**GIVEN DATA:**
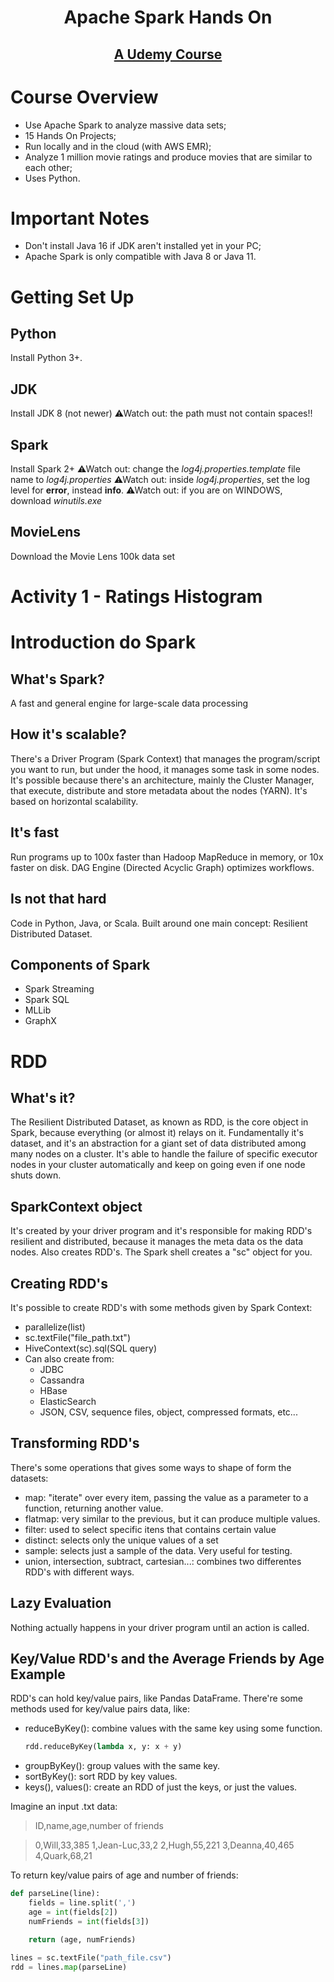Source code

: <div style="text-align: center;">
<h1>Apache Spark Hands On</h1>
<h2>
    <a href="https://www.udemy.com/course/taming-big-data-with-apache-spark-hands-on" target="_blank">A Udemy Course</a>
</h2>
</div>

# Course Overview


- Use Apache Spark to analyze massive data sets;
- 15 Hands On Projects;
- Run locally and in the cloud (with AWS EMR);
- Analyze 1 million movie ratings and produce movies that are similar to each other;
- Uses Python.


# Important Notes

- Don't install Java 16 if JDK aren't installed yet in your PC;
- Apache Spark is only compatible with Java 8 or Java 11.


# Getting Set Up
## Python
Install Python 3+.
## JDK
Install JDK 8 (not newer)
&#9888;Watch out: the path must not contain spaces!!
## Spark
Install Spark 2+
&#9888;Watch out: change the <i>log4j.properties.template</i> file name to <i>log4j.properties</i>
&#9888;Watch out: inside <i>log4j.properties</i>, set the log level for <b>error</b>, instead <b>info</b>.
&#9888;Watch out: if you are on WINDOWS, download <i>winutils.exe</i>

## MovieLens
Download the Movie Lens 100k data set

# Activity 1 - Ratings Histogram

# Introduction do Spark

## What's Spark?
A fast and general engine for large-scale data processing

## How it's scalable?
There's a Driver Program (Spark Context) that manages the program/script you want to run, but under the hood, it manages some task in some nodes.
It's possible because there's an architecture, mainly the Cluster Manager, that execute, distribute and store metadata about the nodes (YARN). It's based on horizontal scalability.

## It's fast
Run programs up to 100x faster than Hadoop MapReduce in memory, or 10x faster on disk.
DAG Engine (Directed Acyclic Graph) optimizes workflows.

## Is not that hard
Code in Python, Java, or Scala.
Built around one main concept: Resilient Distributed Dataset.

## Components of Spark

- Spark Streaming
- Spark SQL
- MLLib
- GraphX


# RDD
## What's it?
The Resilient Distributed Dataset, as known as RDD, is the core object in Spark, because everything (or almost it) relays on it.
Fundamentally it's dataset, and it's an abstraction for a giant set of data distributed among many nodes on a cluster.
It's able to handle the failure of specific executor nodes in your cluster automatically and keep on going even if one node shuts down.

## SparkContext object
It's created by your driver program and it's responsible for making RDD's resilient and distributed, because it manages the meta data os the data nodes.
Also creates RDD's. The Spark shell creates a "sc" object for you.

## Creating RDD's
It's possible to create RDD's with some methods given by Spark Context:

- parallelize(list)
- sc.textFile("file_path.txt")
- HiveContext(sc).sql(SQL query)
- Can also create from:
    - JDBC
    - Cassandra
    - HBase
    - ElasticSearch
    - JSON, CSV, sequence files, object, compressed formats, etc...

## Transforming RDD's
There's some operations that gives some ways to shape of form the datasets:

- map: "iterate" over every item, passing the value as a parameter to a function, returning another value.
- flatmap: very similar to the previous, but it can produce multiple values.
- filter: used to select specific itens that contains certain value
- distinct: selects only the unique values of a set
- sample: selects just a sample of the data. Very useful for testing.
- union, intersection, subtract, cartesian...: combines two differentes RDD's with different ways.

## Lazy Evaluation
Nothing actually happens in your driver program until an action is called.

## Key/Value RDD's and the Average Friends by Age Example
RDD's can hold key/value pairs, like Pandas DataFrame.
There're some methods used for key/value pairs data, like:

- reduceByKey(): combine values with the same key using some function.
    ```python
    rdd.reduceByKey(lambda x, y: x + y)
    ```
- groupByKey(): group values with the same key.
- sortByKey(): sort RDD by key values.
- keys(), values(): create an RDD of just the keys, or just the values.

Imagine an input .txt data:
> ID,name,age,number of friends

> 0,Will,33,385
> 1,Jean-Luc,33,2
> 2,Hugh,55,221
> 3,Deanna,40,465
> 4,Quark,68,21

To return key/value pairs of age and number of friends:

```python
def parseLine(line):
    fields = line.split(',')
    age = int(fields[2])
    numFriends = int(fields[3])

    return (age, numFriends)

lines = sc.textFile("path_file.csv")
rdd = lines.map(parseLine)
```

---

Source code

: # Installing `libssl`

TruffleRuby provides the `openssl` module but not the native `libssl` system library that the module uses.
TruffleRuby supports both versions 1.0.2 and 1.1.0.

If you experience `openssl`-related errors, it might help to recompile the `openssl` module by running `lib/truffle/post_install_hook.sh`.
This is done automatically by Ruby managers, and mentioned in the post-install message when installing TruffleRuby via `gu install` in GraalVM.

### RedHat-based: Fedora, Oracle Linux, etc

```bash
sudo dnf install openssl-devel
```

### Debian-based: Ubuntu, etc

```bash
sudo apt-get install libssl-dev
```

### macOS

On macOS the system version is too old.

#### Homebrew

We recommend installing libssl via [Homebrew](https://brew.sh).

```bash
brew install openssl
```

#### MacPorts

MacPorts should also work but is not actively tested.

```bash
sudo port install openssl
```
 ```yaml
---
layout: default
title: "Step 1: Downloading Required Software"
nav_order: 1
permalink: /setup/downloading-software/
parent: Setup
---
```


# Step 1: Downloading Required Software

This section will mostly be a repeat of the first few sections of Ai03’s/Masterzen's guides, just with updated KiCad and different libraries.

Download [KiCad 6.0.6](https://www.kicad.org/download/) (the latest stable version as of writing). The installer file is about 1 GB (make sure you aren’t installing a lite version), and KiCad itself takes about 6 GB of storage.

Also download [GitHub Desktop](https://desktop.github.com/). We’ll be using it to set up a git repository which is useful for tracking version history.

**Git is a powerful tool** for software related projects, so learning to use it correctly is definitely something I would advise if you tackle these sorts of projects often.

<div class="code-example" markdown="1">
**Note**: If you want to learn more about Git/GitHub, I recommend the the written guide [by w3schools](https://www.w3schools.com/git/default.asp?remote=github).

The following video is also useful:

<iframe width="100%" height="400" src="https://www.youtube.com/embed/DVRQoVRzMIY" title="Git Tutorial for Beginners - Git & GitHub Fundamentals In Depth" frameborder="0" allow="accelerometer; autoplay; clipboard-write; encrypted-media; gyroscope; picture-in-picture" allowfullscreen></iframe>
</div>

* * *

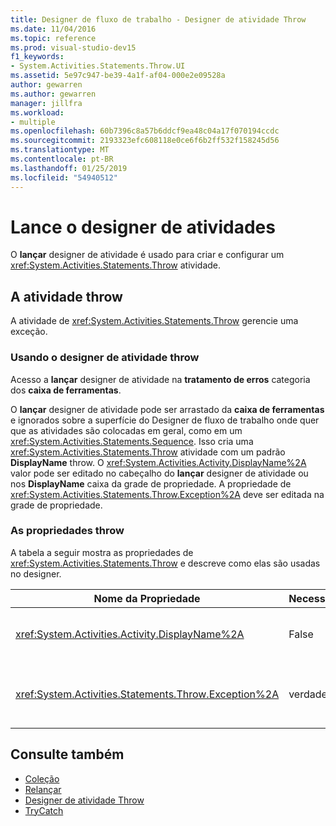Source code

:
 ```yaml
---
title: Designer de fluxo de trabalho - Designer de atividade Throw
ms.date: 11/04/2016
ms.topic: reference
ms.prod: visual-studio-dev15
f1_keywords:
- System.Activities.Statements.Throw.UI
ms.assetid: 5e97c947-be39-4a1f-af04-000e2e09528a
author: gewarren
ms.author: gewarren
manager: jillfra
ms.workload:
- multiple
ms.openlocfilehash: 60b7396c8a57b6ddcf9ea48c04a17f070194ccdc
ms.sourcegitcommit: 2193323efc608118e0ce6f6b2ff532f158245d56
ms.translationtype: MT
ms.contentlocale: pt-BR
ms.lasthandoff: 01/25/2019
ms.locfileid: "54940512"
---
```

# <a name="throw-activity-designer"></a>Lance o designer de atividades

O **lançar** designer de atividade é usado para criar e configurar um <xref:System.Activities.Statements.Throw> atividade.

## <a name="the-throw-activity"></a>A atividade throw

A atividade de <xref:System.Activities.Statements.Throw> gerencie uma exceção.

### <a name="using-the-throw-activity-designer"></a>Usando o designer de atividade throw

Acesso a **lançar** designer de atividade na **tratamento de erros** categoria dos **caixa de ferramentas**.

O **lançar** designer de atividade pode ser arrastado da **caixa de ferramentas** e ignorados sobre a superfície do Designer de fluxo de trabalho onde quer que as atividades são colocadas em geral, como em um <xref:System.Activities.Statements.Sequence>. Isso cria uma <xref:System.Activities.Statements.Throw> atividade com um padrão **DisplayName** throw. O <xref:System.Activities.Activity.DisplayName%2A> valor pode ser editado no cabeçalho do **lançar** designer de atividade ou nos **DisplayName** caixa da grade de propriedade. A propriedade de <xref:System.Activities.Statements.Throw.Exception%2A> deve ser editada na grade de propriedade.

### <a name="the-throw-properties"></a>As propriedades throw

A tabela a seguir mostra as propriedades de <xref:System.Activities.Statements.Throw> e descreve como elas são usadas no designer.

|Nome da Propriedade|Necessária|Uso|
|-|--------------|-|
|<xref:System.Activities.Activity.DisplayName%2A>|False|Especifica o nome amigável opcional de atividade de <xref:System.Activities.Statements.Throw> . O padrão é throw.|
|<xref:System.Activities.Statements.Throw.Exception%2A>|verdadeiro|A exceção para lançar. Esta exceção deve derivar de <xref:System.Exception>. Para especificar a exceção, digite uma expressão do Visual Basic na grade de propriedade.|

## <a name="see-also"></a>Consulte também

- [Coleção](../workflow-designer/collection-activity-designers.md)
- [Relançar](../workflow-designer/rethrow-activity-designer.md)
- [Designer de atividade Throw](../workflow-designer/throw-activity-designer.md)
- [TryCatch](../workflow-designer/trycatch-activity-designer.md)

**EXERCISE DETAILS:**
Above are the records. Copy the lines beginning at the one that has "Fundamentally it's dataset, and" and ending with the one that has "- sample: selects", unchanged.

**SOLUTION TO THIS PROBLEM:**
Fundamentally it's dataset, and it's an abstraction for a giant set of data distributed among many nodes on a cluster.
It's able to handle the failure of specific executor nodes in your cluster automatically and keep on going even if one node shuts down.

## SparkContext object
It's created by your driver program and it's responsible for making RDD's resilient and distributed, because it manages the meta data os the data nodes.
Also creates RDD's. The Spark shell creates a "sc" object for you.

## Creating RDD's
It's possible to create RDD's with some methods given by Spark Context:

- parallelize(list)
- sc.textFile("file_path.txt")
- HiveContext(sc).sql(SQL query)
- Can also create from:
    - JDBC
    - Cassandra
    - HBase
    - ElasticSearch
    - JSON, CSV, sequence files, object, compressed formats, etc...

## Transforming RDD's
There's some operations that gives some ways to shape of form the datasets:

- map: "iterate" over every item, passing the value as a parameter to a function, returning another value.
- flatmap: very similar to the previous, but it can produce multiple values.
- filter: used to select specific itens that contains certain value
- distinct: selects only the unique values of a set
- sample: selects just a sample of the data. Very useful for testing.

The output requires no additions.